Fabián:
Viggo, under a lethal heat I went with my family for a walk. We took Rita for a run in the Palermo parks and Anita to the merry-go-round. In a restaurant where we stopped, I forgot my cell phone and they nicked it. I was never that interested in cell phones; it belongs to the company where I work and I accepted it when Guadalupe got pregnant. The thing is that when I got back home, I called the cell phone company to have it deactivated and - before the operator attended me - I got chained to a recorded message where a TV comedian was saying over and over "Claro is unlimited. Now we can call everybody unlimited; I play the sax in an unlimited way; being unlimited is the best thing in the world; when one is unlimited one sends unlimited mails and messages." Incredible. Suddenly I felt I had encountered an unknown culture where everybody was hopelessly crazy.
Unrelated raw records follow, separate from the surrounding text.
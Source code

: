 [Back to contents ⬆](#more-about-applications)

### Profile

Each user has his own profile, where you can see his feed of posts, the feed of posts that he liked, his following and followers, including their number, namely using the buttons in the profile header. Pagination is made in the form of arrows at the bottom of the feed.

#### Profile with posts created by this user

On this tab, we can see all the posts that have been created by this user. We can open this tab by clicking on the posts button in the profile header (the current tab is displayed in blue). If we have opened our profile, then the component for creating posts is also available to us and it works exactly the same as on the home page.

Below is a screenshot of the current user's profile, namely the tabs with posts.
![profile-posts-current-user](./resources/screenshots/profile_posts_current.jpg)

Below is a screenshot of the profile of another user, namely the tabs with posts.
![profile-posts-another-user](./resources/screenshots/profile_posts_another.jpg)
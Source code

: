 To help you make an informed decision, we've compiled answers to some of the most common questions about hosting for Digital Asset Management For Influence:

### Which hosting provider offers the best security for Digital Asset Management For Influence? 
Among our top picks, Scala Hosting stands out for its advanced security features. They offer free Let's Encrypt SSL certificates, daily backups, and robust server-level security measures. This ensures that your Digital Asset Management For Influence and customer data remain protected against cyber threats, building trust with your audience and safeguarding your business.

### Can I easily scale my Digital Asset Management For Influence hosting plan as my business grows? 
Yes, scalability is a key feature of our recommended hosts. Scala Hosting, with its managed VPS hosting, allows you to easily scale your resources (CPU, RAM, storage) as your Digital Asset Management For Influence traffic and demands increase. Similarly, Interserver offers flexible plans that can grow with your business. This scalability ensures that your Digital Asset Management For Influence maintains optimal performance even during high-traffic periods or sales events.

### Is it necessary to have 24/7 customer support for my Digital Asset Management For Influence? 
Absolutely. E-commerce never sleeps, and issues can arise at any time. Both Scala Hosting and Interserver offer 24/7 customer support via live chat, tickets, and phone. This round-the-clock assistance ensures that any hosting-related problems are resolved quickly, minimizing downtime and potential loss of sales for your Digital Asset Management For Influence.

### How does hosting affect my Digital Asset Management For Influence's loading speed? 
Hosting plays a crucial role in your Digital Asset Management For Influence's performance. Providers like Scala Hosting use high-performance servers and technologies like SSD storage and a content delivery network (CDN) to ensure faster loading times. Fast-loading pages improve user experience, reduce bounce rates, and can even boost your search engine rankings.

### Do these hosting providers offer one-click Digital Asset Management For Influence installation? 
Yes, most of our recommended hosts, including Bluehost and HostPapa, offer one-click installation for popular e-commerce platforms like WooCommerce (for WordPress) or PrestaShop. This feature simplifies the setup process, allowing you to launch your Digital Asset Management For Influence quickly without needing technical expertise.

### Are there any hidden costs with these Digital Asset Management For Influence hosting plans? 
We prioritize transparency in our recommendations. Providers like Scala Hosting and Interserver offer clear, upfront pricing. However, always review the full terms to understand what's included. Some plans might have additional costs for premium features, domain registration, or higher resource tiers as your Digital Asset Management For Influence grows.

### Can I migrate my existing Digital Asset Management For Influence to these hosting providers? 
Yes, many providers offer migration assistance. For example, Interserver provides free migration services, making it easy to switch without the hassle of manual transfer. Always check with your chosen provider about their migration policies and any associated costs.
What happens to people who can be turned on by the cell phone companies' dystopia that promises you an unlimited world? What the fuck do we want an unlimited world for? In any case that repetition of the word unlimited made me think of a great poem by Nicanor Parra -"El hombre imaginario" [The Imaginary Man]. Luckily, poetry always saves the day. You, who know how to look for things on the Internet and paste them (I´m still in the Stone Age), if you can find it, paste it here below for all the Cuervos.
Viggo:
All right, Fabián. I´ll post that prominent poem by Parra with pleasure. They are beautiful words, with a very sad foundation which is hardly mentioned: the woman towards the end of the poem. What´s most moving to me is that Parra wrote that the love of the woman was imaginary, like everything else. Terrible. There are wounds that never heal, never close. It goes very well with the poem by the Japanese Minamoto no Sanemoto.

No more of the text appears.